I’m in Finland at the moment to conduct a concert including Vaughan Williams’ Fifth Symphony – it might sound like an odd work to perform here but in the composers own words it’s ‘Dedicated, without permission, to Jean Sibelius’, so the idea isn’t all that left field. There are Sibelian whiffs every now and again, the most obvious being the similarity between the slow movement and The Swan of Tuonela, Sibelius’ granite-blue tone-poem.
For some years it’s been the accepted thing to sneer at poor old RVW as a purveyor of anodyne pastoralism or ‘cow-pat music’ – Copland famously said that listening to this work is like ‘staring at a cow for forty-five minutes’. I’m sure this profoundly unfair dismissal came as a postwar reaction against the old guard, but it entirely ignores the awareness Vaughan Williams must have had that he was a man out of his time: He was born in 1872 when Brahms was forty and died in 1958 a year after Boulez finished tinkering with his seminal work of high modernism, Le marteau sans maître.
I’ve been reflecting on the impermanence of things recently as I’ve relocated from Edinburgh to Sussex, about as far south as it’s possible to move without wetting my feet in the English Channel. Such bittersweet periods of change are a reminder that life is really a process of continual transition. I came across a book in my new favourite bookshop on wabi sabi, a Japanese term that might sound a bit ridiculous to western ears, but in essence means the appreciation of the melancholy beauty to be found in the transient nature of the world. Since my first trip to Japan I have been in love with the Zen inspired concept that beauty can be found in even the smallest of things; the tea ceremony transforming the mundane into a reminder that simply to exist and drink tea is an exquisite, transient pleasure.

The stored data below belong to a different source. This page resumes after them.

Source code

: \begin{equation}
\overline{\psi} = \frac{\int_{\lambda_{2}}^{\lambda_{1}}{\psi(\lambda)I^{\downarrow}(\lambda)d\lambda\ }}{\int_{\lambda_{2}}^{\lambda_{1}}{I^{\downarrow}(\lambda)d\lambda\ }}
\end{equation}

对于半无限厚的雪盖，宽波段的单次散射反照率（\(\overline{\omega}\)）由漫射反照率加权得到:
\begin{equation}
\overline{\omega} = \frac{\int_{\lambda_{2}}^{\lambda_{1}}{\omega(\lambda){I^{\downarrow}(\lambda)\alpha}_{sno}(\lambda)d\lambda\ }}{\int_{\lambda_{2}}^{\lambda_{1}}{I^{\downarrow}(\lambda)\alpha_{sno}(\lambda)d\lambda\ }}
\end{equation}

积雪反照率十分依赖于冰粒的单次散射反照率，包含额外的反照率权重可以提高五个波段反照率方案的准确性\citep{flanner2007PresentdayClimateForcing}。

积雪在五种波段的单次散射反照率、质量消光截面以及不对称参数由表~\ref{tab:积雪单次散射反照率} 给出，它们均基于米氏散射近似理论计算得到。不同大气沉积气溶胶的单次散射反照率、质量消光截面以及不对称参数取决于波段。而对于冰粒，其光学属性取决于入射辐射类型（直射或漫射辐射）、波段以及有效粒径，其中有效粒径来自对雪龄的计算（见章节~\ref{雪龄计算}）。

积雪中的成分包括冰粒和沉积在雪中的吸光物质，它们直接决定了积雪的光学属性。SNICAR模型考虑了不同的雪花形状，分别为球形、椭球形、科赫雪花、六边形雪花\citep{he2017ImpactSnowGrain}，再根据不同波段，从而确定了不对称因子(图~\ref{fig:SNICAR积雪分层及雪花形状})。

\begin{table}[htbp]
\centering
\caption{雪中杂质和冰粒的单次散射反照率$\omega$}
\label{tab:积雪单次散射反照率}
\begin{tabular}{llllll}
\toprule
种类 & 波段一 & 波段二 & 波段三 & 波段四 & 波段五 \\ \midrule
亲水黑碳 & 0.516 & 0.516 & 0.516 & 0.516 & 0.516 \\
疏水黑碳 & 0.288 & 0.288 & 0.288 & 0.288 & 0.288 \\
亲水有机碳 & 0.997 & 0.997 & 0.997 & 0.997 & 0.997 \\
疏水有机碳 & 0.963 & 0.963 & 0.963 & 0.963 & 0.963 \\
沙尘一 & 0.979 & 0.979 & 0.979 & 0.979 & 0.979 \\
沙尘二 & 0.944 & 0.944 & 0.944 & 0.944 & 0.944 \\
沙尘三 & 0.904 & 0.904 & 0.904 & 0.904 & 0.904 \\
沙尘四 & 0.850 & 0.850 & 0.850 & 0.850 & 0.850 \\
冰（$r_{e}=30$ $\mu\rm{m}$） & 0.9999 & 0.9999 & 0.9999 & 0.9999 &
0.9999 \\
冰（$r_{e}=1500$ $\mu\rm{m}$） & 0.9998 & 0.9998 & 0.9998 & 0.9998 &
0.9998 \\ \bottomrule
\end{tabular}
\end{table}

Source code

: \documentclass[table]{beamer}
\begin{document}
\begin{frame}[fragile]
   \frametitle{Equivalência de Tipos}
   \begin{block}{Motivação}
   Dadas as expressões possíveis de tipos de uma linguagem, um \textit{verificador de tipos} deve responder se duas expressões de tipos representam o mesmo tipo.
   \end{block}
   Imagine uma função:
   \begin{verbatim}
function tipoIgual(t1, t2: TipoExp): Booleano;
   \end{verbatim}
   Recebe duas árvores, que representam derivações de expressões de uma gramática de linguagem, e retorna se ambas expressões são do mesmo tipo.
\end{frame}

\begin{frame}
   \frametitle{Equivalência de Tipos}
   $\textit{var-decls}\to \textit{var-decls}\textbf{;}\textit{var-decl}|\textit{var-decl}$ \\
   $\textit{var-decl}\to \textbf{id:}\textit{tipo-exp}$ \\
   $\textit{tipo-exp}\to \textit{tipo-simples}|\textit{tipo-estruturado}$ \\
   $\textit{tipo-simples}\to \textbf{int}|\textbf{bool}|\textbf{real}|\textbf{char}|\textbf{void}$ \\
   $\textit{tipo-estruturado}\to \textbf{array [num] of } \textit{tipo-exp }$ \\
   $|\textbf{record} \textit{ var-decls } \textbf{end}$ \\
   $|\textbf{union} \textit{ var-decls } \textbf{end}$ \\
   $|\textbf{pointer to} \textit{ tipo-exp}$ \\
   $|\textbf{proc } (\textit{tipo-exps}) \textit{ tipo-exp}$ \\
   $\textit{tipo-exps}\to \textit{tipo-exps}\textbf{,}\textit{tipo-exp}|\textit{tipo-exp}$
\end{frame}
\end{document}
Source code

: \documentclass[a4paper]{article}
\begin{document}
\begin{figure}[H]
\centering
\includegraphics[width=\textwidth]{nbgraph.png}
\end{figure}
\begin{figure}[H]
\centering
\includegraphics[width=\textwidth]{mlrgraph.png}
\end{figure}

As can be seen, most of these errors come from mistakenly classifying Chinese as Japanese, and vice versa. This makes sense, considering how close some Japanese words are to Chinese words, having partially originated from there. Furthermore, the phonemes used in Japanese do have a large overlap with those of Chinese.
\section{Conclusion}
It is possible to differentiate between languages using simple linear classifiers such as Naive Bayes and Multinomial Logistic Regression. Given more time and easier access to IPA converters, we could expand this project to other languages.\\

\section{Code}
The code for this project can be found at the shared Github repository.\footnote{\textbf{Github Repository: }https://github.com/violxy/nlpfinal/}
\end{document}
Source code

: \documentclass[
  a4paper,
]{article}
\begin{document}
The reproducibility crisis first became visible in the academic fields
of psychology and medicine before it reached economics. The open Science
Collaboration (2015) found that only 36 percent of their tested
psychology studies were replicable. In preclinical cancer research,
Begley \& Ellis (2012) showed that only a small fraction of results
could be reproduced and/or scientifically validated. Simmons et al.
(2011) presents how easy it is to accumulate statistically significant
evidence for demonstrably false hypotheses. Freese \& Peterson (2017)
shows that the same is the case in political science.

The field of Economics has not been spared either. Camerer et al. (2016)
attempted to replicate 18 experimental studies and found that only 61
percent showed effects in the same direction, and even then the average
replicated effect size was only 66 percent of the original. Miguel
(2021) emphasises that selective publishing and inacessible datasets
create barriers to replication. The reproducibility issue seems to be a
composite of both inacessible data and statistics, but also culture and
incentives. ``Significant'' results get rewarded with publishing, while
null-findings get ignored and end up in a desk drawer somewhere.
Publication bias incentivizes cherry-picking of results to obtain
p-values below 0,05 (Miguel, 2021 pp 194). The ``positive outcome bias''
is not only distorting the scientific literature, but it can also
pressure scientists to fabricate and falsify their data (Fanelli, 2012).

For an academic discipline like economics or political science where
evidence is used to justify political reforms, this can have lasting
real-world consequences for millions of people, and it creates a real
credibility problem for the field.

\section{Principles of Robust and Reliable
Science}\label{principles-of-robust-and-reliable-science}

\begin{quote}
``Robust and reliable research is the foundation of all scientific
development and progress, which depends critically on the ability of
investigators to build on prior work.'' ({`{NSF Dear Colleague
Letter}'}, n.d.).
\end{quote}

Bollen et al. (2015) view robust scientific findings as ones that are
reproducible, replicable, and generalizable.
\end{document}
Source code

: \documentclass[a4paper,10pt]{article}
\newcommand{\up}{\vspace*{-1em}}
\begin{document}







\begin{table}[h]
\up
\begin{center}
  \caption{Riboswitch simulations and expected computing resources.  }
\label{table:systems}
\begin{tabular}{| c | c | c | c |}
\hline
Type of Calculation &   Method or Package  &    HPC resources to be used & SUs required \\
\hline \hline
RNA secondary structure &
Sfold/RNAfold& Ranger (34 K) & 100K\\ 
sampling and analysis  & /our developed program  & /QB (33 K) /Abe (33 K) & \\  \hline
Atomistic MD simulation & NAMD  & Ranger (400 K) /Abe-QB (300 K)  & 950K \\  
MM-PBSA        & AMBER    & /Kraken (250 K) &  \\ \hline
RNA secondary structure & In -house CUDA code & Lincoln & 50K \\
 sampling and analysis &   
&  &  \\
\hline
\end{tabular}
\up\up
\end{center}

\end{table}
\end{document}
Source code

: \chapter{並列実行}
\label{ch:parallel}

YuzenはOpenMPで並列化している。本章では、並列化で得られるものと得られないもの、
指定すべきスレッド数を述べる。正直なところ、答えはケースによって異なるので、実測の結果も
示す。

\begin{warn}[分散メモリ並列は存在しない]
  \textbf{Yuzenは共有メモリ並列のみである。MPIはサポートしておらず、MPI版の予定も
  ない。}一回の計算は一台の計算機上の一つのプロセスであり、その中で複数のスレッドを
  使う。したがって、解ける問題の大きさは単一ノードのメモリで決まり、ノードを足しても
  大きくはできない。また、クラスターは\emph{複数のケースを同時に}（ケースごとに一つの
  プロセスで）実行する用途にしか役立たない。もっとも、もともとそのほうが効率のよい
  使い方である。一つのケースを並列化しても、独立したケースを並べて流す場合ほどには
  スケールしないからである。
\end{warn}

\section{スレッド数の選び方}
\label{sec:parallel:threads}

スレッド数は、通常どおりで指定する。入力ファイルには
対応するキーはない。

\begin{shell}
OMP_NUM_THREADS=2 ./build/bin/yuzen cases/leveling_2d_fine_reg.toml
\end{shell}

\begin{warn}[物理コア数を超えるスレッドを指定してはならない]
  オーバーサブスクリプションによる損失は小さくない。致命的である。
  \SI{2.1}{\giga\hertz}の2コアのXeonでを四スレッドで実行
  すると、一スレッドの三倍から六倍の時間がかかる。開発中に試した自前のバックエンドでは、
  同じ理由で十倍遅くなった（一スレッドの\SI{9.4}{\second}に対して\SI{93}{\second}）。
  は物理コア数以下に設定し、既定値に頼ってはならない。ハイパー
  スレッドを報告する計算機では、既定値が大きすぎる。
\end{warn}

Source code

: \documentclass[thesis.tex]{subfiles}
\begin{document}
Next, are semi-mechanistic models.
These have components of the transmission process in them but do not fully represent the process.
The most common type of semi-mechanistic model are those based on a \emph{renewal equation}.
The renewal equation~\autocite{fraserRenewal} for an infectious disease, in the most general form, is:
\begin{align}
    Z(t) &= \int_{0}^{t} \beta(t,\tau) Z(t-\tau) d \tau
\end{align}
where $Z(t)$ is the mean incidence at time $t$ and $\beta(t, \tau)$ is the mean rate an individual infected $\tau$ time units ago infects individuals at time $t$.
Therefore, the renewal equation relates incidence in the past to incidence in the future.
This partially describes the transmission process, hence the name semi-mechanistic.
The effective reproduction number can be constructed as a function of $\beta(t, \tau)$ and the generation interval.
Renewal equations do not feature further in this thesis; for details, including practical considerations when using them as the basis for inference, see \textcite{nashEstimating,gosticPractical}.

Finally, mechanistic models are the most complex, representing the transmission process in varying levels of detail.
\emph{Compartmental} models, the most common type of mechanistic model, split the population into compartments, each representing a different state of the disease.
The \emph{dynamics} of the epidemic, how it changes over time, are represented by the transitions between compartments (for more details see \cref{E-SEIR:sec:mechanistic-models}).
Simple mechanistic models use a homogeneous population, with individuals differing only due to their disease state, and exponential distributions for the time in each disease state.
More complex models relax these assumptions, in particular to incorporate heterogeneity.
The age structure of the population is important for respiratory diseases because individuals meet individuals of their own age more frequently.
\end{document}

This is the feeling the Fifth Symphony arouses in me. Vaughan Williams composed it in 1943 during the Second World War, having served in the Royal Army Medical Corps for the First, witnessing the horrors of France and Salonika. The music is modal (based on scales that are neither major nor minor), creating a somewhat ambivalent atmosphere and is littered with self quotations: the first movement uses fragments of his Exit of the Ghosts of the Past and Funeral March for the Old Order and the intensely moving slow movement borrows directly from his music for Bunyan’s Pilgrim’s Progress, using a motif originally sung to the words ‘He hath given me rest by His sorrows and life by His death’. Although he knew the music and ritual of the Anglican church intimately, Vaughan Williams remained an agnostic. I suspect that here he is hinting at more contemporary sacrifices.
In any event the Fifth Symphony marks the end of his modal period and is music the likes of which he never wrote again. For me the work is personally particularly moving as a fragment of hymn tune embedded in the most emotional parts of the work reminds me of my childhood, a personal Proustian madeleine conjuring a wisp of a time now lost to me.
The symphony fades out in melancholy beauty – a farewell, perhaps, to a world that would never be the same again.